All of which is to say, assuming a 4 psi drop through the XS Power core is probably a conservative estimate. Coupled with the knowledge that the RS6-X topped out at 27 psi of boost pressure, which is recorded at the intake manifold, the turbocharger was in all likelihood generating 31 or more psi at the compressor housing outlet, which could explain why JAE couldn’t get any more boost from the turbocharger.
In the end, what matters is how the car performs, so I pulled up my RS6 turbo average data, results collected on six different BW RS6 equipped S4’s, and compared those averaged results to the JAE RS6-X and RS6/K24 build performance. I have not adjusted the JAE Dynocom numbers, these are the uncorrected values pulled off their dyno charts.
It is not very surprising to find the RS6-X and RS6/K24 hybrids don’t generate power as quickly as the BorgWarner RS6 equipped cars. BW RS6’s have a reputation for spooling up relatively quickly.
The RS6-X underperforming the RS6 everywhere is a little surprising, except that knowing the RS6-X car was equipped with XS Power SMIC’s, and the BW equipped cars were not, tilts the advantage to the RS6 cars.
Something else that is a bit of a surprise is how briefly the RS6/K24 car outperforms the BW RS6 equipped average. Without having much insight into the JAE car engine data I again attribute the poor performance to the XS Power intercoolers.
Because there is a strong likelihood that the Dynocom results overstate the real wheel horsepower figures in a way similar to a Dynojet, I applied a 6% correction to the JAE Dynocom results for the 500 whp pull to assess how these three curves may match up.
With wheel horsepower peaking around 490, the JAE RS6/K24 build peaks out around the average of the six BW RS6 turbo builds.
JAEInnovations has successfully shown that a peak wheel horsepower of 500 can be reached on a B5 S4 using a set of inexpensive XS Power side mount IC’s as measured by a Dynocom dynamometer.

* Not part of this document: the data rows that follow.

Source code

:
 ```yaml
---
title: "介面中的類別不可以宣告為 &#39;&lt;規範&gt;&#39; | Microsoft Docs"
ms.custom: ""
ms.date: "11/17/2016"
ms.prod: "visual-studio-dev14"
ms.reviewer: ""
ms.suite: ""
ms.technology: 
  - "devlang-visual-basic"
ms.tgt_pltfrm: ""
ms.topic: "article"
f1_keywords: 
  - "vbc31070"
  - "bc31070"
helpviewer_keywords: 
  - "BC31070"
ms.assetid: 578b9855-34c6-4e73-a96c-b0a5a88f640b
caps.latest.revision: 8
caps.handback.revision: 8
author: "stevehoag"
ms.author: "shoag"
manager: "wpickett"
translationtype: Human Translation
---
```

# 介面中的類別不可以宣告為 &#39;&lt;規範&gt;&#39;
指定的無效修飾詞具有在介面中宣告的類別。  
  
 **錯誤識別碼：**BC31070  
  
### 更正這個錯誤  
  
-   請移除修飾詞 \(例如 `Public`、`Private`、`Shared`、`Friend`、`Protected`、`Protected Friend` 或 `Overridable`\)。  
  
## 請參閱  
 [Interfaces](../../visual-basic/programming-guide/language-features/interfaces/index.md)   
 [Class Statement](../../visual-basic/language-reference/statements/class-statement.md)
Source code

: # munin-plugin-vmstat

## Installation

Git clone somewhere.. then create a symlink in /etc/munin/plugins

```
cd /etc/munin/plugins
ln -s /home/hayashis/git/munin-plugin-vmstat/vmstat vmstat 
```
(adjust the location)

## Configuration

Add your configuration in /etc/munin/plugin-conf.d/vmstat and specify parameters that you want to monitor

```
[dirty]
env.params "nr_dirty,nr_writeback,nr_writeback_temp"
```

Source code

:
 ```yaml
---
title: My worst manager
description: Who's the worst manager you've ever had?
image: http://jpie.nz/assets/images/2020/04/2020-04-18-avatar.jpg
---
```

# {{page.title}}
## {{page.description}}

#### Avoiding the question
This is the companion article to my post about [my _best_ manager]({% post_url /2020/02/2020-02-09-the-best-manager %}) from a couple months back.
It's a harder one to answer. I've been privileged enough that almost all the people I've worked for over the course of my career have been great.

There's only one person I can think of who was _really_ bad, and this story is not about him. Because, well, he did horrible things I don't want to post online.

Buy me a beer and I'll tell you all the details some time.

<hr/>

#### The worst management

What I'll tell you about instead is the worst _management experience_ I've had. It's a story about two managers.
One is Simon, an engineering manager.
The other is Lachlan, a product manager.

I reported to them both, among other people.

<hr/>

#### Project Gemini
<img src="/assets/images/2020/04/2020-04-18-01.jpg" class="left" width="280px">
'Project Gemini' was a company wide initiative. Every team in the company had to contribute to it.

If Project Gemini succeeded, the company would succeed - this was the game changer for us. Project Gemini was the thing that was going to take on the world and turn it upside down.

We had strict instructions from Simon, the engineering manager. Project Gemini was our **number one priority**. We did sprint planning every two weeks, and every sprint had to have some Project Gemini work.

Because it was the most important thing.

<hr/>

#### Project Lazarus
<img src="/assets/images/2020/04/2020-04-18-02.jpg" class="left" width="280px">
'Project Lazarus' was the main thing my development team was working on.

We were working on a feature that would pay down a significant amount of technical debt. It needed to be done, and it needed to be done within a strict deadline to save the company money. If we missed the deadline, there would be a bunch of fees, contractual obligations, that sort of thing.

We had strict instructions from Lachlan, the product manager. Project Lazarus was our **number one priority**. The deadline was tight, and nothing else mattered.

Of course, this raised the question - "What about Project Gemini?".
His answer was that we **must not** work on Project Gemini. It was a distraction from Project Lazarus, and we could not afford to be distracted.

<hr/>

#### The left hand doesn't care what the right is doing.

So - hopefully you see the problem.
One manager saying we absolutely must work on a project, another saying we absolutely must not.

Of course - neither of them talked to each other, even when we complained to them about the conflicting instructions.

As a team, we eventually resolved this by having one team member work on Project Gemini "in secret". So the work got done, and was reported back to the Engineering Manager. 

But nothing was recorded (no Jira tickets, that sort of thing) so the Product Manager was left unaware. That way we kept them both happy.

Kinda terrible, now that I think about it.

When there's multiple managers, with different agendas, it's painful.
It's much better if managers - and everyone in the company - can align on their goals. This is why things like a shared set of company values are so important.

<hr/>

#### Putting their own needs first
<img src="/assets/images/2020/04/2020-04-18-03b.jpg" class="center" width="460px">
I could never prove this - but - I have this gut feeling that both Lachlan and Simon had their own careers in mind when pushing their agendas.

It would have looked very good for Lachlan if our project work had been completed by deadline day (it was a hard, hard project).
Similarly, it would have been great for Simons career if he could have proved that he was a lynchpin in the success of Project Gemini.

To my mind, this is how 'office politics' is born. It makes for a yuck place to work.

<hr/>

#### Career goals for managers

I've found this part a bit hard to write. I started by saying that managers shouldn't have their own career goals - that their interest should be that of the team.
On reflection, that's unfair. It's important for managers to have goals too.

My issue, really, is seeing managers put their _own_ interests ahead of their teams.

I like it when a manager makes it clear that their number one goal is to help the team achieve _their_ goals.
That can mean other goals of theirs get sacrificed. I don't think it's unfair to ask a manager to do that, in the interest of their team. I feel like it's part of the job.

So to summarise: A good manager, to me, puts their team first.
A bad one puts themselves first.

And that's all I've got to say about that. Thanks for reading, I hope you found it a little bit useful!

Area under the curve appears to have taken a big hit by following this approach of utilizing poor performing IC’s with WMI, as compared to using smaller turbochargers and better intercoolers.
With little more to go on than a dyno chart from a device with unknown accuracy the above evaluation is hopefully just a preliminary assessment, vehicle data-logs along with a second method of engine power measurement would go a long way to establishing credibility of the Dynocom results.